Not long after this the body of a young girl was discovered beneath a clump of bushes on the mud flats bordering the river. The coroner’s report stated that she had been criminally assaulted and murdered. Mr. Bridge, reading the account of this in the Star, decided to save the paper and show it to Carolyn the next time she came home. And because his wife had not yet seen the paper he read the story aloud. Then he commented: “When they find this fellow—if they ever do—I can bet you my bottom dollar he will have a record. They pick some fellow up for perversion of one sort or another, and after a while these psychologists and social workers insist he’s all right, so the parole board turns him loose and he goes right on doing it and eventually kills somebody. It happens time and time again. I’m sick of it! I’m sick and tired of it, I tell you!”
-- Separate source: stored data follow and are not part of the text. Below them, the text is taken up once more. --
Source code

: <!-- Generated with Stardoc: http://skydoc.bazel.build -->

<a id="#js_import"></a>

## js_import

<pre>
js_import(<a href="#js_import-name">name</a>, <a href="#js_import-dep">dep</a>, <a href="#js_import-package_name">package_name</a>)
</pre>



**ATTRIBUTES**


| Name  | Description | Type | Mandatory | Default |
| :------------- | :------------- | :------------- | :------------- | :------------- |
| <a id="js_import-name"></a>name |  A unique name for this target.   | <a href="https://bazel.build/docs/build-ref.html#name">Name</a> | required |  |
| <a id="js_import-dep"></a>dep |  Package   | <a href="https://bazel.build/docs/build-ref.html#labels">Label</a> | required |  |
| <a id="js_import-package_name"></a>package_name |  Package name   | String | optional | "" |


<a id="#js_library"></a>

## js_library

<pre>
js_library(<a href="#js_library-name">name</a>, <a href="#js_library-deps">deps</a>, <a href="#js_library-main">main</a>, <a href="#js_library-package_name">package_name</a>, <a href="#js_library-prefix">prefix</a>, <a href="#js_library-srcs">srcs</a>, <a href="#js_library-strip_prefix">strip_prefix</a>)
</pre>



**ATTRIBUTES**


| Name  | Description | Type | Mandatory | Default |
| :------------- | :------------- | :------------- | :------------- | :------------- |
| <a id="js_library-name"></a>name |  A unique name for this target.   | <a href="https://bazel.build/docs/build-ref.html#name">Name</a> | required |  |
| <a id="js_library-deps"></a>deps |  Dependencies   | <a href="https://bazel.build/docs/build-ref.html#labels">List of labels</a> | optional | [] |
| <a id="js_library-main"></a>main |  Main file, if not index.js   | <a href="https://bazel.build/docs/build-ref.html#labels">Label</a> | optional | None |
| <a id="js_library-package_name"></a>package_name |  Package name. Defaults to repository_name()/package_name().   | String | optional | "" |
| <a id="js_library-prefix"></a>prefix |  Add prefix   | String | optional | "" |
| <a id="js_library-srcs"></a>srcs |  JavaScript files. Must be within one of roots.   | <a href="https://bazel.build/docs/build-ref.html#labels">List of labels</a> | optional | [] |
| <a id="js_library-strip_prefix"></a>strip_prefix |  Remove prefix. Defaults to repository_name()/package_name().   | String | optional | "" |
Mrs. Bridge had continued with her sewing while he spoke, only registering enough expression to prove that she was listening. She knew almost exactly what he would say as soon as he got started. He had stated his opinion many times. She was not expected to agree or disagree; however, some sort of acknowledgment was necessary, so she remarked when he paused: “You just wonder what drives people to do things like that.”

“I don’t know and I don’t care,” he retorted. “But I do know one thing. I know there is only one method of stopping these people. Great God, even the streets in this part of town are not safe any longer. It wasn’t six months ago that the Koeppels’ daughter was molested right up there on Stratford Road.”

“I know,” she said, shaking her head.